Work to complete. Examine each line of the data, and copy the ones containing "atomspace".

[Collection entries]
== Segment start ==
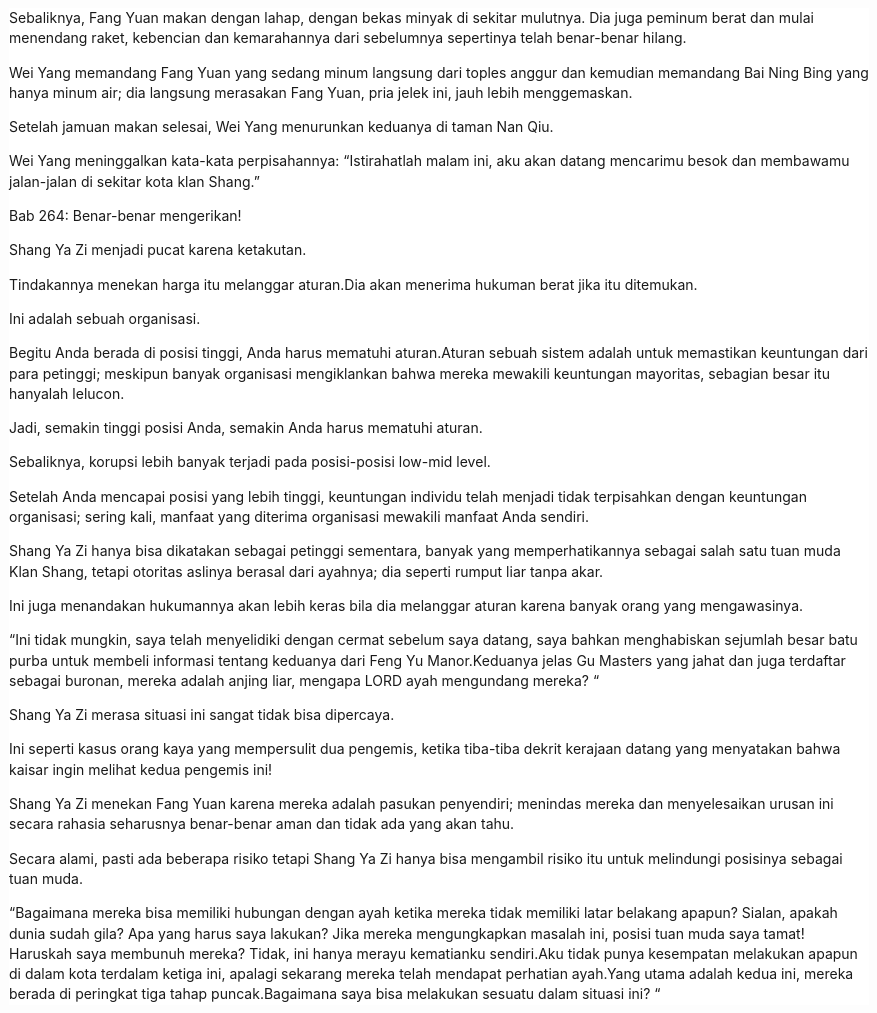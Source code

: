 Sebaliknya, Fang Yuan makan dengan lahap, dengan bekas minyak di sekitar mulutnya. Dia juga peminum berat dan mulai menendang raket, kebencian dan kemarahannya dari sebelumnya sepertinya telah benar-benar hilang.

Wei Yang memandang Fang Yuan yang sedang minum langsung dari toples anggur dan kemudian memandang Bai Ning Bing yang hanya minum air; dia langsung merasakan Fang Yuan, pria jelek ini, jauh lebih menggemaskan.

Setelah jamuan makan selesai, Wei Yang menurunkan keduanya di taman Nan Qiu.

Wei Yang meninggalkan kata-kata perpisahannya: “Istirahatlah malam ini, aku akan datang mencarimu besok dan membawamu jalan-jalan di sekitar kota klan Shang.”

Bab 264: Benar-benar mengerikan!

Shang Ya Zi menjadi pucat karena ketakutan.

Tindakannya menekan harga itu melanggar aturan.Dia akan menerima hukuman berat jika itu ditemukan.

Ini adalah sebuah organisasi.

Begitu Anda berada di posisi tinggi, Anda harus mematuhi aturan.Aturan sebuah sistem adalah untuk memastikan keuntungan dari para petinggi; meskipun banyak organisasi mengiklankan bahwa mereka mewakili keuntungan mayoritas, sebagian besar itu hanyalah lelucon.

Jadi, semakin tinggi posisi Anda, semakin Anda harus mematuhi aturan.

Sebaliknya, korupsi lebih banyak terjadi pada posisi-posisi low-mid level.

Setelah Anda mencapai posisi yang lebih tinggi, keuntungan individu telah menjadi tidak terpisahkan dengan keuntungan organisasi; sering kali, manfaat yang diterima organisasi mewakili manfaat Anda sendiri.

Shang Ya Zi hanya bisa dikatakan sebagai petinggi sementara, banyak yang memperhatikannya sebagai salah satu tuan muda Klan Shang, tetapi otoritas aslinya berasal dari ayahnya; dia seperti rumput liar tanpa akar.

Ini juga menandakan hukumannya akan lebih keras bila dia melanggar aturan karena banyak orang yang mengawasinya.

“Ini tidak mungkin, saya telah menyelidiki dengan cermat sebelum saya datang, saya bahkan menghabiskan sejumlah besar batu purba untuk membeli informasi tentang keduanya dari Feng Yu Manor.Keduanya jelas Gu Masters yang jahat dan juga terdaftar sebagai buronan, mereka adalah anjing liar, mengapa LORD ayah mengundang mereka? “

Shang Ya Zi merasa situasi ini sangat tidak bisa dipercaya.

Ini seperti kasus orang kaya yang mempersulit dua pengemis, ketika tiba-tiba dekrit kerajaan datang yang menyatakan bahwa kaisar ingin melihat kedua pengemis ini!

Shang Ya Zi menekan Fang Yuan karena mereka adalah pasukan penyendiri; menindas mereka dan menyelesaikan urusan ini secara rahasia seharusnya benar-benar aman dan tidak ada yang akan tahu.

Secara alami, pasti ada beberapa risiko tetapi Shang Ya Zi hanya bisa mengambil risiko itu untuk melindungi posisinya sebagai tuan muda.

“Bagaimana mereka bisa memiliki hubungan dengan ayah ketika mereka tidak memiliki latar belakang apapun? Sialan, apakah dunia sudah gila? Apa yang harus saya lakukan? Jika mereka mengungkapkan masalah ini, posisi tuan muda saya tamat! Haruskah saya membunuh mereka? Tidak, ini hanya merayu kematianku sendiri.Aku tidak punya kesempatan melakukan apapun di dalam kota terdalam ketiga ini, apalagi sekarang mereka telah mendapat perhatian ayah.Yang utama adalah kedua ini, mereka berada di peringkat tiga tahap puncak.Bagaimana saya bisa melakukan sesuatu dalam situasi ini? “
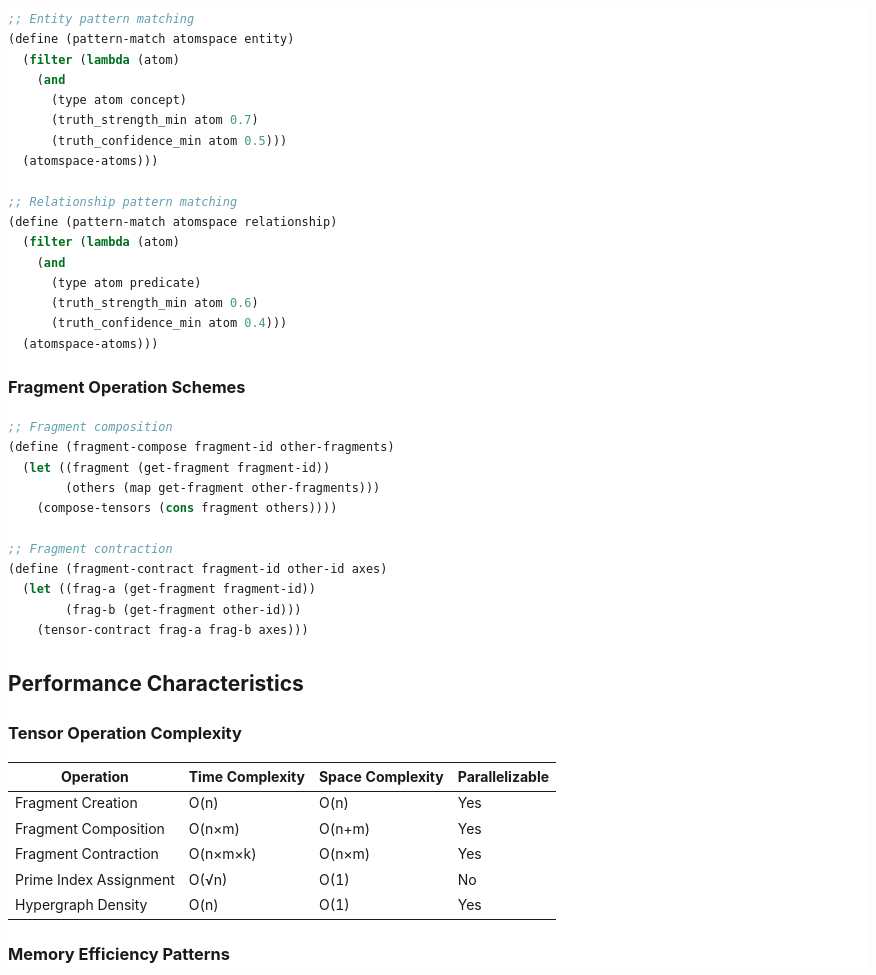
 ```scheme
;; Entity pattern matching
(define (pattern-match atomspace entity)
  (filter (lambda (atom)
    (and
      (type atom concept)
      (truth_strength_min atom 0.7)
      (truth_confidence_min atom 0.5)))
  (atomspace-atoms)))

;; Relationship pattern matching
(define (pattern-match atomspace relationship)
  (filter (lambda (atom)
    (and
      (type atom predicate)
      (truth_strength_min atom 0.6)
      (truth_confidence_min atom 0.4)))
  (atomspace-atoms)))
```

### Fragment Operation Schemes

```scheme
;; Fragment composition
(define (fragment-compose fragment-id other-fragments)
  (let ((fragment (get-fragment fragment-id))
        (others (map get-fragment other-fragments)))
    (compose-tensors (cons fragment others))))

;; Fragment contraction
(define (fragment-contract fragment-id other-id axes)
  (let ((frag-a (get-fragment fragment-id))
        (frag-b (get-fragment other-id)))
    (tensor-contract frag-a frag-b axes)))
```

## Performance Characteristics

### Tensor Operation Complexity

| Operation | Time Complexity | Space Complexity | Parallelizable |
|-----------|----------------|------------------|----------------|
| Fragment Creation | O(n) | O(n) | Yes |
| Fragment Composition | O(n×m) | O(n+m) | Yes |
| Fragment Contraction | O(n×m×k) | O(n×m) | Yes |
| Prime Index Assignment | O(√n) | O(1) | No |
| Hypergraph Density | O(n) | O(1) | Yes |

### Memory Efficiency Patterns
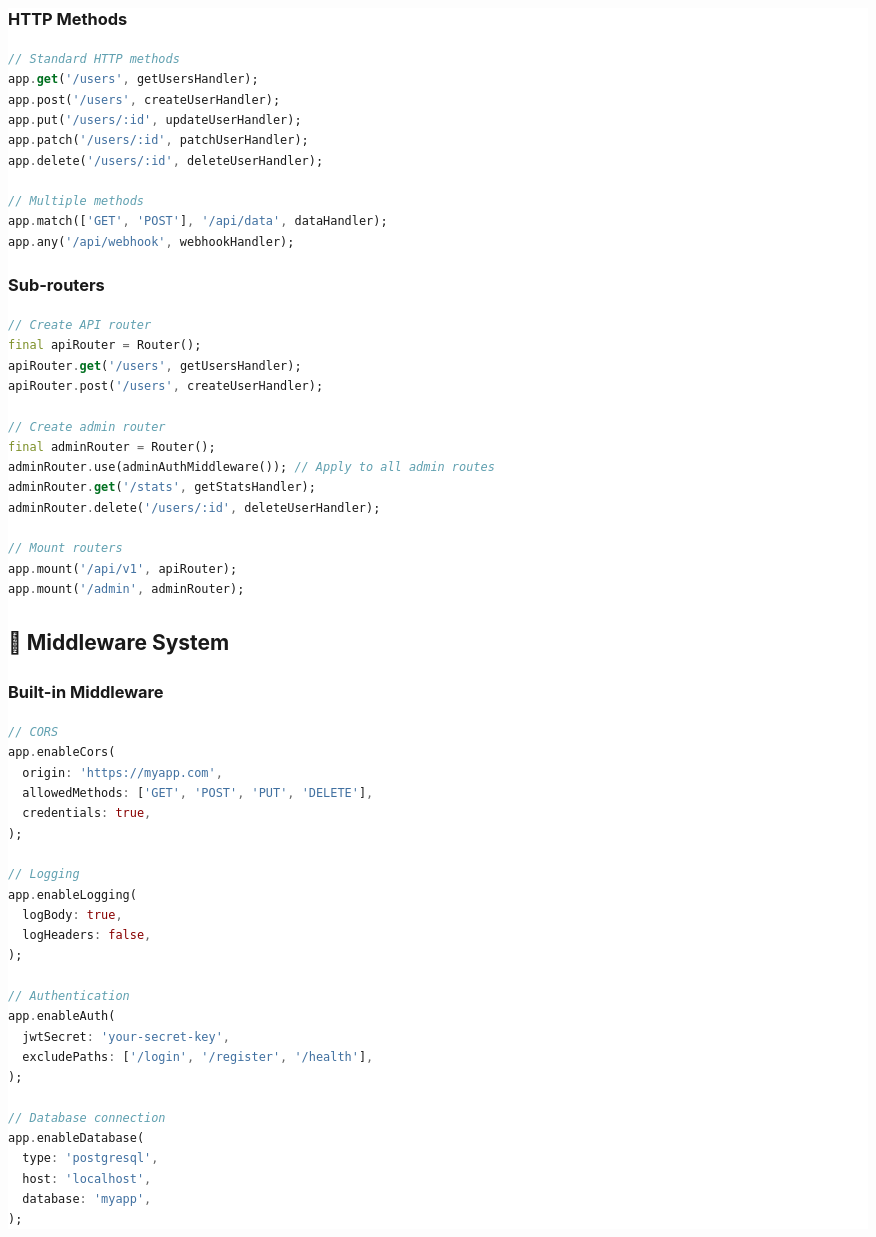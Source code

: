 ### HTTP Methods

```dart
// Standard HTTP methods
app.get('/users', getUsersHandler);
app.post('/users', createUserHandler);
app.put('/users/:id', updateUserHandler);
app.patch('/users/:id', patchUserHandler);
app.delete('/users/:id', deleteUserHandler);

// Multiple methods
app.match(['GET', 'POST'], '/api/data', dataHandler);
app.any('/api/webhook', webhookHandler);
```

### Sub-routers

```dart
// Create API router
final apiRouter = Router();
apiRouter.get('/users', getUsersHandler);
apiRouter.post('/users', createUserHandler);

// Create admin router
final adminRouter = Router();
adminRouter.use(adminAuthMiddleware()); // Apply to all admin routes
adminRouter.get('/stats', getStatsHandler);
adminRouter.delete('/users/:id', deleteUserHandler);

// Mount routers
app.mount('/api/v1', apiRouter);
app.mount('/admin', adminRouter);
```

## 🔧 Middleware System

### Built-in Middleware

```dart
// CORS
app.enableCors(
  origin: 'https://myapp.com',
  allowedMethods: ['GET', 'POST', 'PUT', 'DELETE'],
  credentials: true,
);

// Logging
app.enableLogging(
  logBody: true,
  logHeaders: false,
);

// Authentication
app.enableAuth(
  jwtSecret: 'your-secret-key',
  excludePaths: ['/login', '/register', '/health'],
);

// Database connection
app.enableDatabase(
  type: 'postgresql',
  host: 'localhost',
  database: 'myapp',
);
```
== Segment end ==
Solution to this problem.
(define (pattern-match atomspace entity)
  (atomspace-atoms)))
(define (pattern-match atomspace relationship)
  (atomspace-atoms)))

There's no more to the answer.